**RECORDS PROVIDED**
........

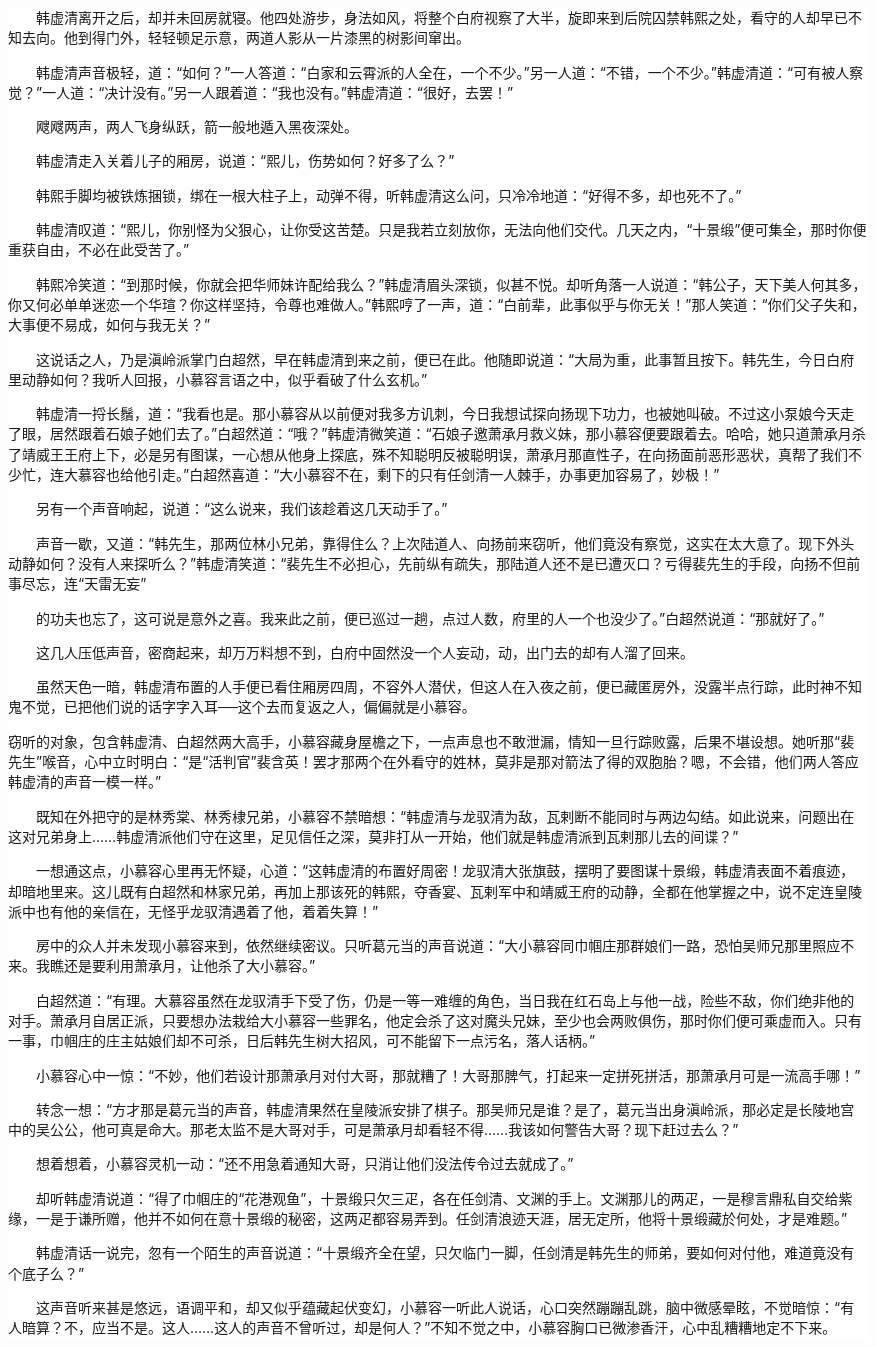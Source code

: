　　韩虚清离开之后，却并未回房就寝。他四处游步，身法如风，将整个白府视察了大半，旋即来到后院囚禁韩熙之处，看守的人却早已不知去向。他到得门外，轻轻顿足示意，两道人影从一片漆黑的树影间窜出。

　　韩虚清声音极轻，道：“如何？”一人答道：“白家和云霄派的人全在，一个不少。”另一人道：“不错，一个不少。”韩虚清道：“可有被人察觉？”一人道：“决计没有。”另一人跟着道：“我也没有。”韩虚清道：“很好，去罢！”

　　飕飕两声，两人飞身纵跃，箭一般地遁入黑夜深处。

　　韩虚清走入关着儿子的厢房，说道：“熙儿，伤势如何？好多了么？”

　　韩熙手脚均被铁炼捆锁，绑在一根大柱子上，动弹不得，听韩虚清这么问，只冷冷地道：“好得不多，却也死不了。”

　　韩虚清叹道：“熙儿，你别怪为父狠心，让你受这苦楚。只是我若立刻放你，无法向他们交代。几天之内，“十景缎”便可集全，那时你便重获自由，不必在此受苦了。”

　　韩熙冷笑道：“到那时候，你就会把华师妹许配给我么？”韩虚清眉头深锁，似甚不悦。却听角落一人说道：“韩公子，天下美人何其多，你又何必单单迷恋一个华瑄？你这样坚持，令尊也难做人。”韩熙哼了一声，道：“白前辈，此事似乎与你无关！”那人笑道：“你们父子失和，大事便不易成，如何与我无关？”

　　这说话之人，乃是滇岭派掌门白超然，早在韩虚清到来之前，便已在此。他随即说道：“大局为重，此事暂且按下。韩先生，今日白府里动静如何？我听人回报，小慕容言语之中，似乎看破了什么玄机。”

　　韩虚清一捋长鬚，道：“我看也是。那小慕容从以前便对我多方讥刺，今日我想试探向扬现下功力，也被她叫破。不过这小泵娘今天走了眼，居然跟着石娘子她们去了。”白超然道：“哦？”韩虚清微笑道：“石娘子邀萧承月救义妹，那小慕容便要跟着去。哈哈，她只道萧承月杀了靖威王王府上下，必是另有图谋，一心想从他身上探底，殊不知聪明反被聪明误，萧承月那直性子，在向扬面前恶形恶状，真帮了我们不少忙，连大慕容也给他引走。”白超然喜道：“大小慕容不在，剩下的只有任剑清一人棘手，办事更加容易了，妙极！”

　　另有一个声音响起，说道：“这么说来，我们该趁着这几天动手了。”

　　声音一歇，又道：“韩先生，那两位林小兄弟，靠得住么？上次陆道人、向扬前来窃听，他们竟没有察觉，这实在太大意了。现下外头动静如何？没有人来探听么？”韩虚清笑道：“裴先生不必担心，先前纵有疏失，那陆道人还不是已遭灭口？亏得裴先生的手段，向扬不但前事尽忘，连“天雷无妄”

　　的功夫也忘了，这可说是意外之喜。我来此之前，便已巡过一趟，点过人数，府里的人一个也没少了。”白超然说道：“那就好了。”

　　这几人压低声音，密商起来，却万万料想不到，白府中固然没一个人妄动，动，出门去的却有人溜了回来。

　　虽然天色一暗，韩虚清布置的人手便已看住厢房四周，不容外人潜伏，但这人在入夜之前，便已藏匿房外，没露半点行踪，此时神不知鬼不觉，已把他们说的话字字入耳──这个去而复返之人，偏偏就是小慕容。


 
 
窃听的对象，包含韩虚清、白超然两大高手，小慕容藏身屋檐之下，一点声息也不敢泄漏，情知一旦行踪败露，后果不堪设想。她听那“裴先生”喉音，心中立时明白：“是“活判官”裴含英！罢才那两个在外看守的姓林，莫非是那对箭法了得的双胞胎？嗯，不会错，他们两人答应韩虚清的声音一模一样。”

　　既知在外把守的是林秀棠、林秀棣兄弟，小慕容不禁暗想：“韩虚清与龙驭清为敌，瓦剌断不能同时与两边勾结。如此说来，问题出在这对兄弟身上……韩虚清派他们守在这里，足见信任之深，莫非打从一开始，他们就是韩虚清派到瓦剌那儿去的间谍？”

　　一想通这点，小慕容心里再无怀疑，心道：“这韩虚清的布置好周密！龙驭清大张旗鼓，摆明了要图谋十景缎，韩虚清表面不着痕迹，却暗地里来。这儿既有白超然和林家兄弟，再加上那该死的韩熙，夺香宴、瓦剌军中和靖威王府的动静，全都在他掌握之中，说不定连皇陵派中也有他的亲信在，无怪乎龙驭清遇着了他，着着失算！”

　　房中的众人并未发现小慕容来到，依然继续密议。只听葛元当的声音说道：“大小慕容同巾帼庄那群娘们一路，恐怕吴师兄那里照应不来。我瞧还是要利用萧承月，让他杀了大小慕容。”

　　白超然道：“有理。大慕容虽然在龙驭清手下受了伤，仍是一等一难缠的角色，当日我在红石岛上与他一战，险些不敌，你们绝非他的对手。萧承月自居正派，只要想办法栽给大小慕容一些罪名，他定会杀了这对魔头兄妹，至少也会两败俱伤，那时你们便可乘虚而入。只有一事，巾帼庄的庄主姑娘们却不可杀，日后韩先生树大招风，可不能留下一点污名，落人话柄。”

　　小慕容心中一惊：“不妙，他们若设计那萧承月对付大哥，那就糟了！大哥那脾气，打起来一定拼死拼活，那萧承月可是一流高手哪！”

　　转念一想：“方才那是葛元当的声音，韩虚清果然在皇陵派安排了棋子。那吴师兄是谁？是了，葛元当出身滇岭派，那必定是长陵地宫中的吴公公，他可真是命大。那老太监不是大哥对手，可是萧承月却看轻不得……我该如何警告大哥？现下赶过去么？”

　　想着想着，小慕容灵机一动：“还不用急着通知大哥，只消让他们没法传令过去就成了。”

　　却听韩虚清说道：“得了巾帼庄的“花港观鱼”，十景缎只欠三疋，各在任剑清、文渊的手上。文渊那儿的两疋，一是穆言鼎私自交给紫缘，一是于谦所赠，他并不如何在意十景缎的秘密，这两疋都容易弄到。任剑清浪迹天涯，居无定所，他将十景缎藏於何处，才是难题。”

　　韩虚清话一说完，忽有一个陌生的声音说道：“十景缎齐全在望，只欠临门一脚，任剑清是韩先生的师弟，要如何对付他，难道竟没有个底子么？”

　　这声音听来甚是悠远，语调平和，却又似乎蕴藏起伏变幻，小慕容一听此人说话，心口突然蹦蹦乱跳，脑中微感晕眩，不觉暗惊：“有人暗算？不，应当不是。这人……这人的声音不曾听过，却是何人？”不知不觉之中，小慕容胸口已微渗香汗，心中乱糟糟地定不下来。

........

**WHAT THE TASK ASKS**
A single number is the whole answer: how many lines in the listing contain "白超然道"?

**OUTPUT BELOW**
2